- WHAT YOU ARE ASKED TO DO
When you reach the line containing "### Authorization" in the entries below, begin reproducing lines exactly, and stop once the line containing "[[Back to Model" is done.

- ENTRIES SHOWN
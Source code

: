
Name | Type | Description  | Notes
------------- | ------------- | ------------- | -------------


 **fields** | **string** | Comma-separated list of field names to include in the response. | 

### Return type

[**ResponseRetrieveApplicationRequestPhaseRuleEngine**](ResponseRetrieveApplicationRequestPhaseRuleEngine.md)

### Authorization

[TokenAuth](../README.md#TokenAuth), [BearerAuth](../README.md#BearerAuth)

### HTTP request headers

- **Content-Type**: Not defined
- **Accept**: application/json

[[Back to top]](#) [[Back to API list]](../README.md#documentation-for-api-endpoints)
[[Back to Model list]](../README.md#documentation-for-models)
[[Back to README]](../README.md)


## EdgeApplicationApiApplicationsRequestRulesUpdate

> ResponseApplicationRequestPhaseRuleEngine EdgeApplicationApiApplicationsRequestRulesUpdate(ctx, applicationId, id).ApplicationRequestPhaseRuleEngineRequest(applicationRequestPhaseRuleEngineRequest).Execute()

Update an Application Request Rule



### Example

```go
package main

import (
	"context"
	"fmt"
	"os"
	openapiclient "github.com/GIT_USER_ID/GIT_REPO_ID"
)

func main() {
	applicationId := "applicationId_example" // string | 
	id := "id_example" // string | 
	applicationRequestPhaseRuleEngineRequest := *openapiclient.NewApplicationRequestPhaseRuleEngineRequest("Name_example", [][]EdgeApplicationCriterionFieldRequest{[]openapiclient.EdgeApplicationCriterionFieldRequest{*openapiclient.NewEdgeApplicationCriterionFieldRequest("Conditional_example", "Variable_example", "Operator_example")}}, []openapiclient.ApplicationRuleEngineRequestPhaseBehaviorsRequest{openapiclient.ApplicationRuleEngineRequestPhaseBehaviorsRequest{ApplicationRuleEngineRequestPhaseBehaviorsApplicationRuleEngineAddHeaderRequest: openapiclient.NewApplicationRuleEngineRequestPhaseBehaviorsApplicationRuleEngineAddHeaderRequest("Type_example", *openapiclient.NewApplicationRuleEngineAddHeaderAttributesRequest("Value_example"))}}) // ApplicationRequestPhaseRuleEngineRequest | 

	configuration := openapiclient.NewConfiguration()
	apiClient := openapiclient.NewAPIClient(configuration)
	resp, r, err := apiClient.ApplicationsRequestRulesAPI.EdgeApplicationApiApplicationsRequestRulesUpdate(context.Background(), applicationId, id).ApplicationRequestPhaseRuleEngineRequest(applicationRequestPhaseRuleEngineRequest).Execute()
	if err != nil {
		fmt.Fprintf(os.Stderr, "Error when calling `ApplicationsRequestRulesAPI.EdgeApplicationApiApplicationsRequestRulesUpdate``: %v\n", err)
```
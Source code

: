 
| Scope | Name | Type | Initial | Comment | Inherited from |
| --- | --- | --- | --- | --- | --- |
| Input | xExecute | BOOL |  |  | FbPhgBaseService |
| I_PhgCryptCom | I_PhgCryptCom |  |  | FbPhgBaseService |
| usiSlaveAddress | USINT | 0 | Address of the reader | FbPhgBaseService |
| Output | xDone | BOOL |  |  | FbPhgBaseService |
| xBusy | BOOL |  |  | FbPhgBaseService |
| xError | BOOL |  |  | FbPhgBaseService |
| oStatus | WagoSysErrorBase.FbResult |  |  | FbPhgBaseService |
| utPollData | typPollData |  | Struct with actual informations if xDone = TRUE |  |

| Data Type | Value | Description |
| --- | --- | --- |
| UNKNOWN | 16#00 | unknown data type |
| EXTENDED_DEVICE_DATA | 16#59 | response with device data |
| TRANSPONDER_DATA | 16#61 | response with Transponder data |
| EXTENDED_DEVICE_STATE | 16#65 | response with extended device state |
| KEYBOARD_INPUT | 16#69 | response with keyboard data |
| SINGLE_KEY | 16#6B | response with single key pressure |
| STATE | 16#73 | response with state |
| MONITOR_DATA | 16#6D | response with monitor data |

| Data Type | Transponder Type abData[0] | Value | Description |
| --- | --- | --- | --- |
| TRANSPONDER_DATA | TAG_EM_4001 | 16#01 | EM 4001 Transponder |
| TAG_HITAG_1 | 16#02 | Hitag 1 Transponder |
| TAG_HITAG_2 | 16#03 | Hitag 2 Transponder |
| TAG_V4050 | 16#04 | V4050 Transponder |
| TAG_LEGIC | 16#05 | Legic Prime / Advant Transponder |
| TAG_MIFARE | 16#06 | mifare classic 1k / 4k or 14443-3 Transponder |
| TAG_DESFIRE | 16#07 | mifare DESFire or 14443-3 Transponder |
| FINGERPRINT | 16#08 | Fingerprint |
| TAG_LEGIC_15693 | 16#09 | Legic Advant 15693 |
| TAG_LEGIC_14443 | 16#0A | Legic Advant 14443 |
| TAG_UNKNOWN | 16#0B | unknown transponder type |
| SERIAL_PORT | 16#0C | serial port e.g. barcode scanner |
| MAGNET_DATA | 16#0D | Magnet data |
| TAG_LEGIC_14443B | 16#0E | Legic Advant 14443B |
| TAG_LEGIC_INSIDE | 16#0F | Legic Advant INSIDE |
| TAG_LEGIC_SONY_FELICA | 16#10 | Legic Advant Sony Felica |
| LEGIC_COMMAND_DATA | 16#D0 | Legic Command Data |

- YOUR RESPONSE
### Authorization

[TokenAuth](../README.md#TokenAuth), [BearerAuth](../README.md#BearerAuth)

### HTTP request headers

- **Content-Type**: Not defined
- **Accept**: application/json

[[Back to top]](#) [[Back to API list]](../README.md#documentation-for-api-endpoints)
[[Back to Model list]](../README.md#documentation-for-models)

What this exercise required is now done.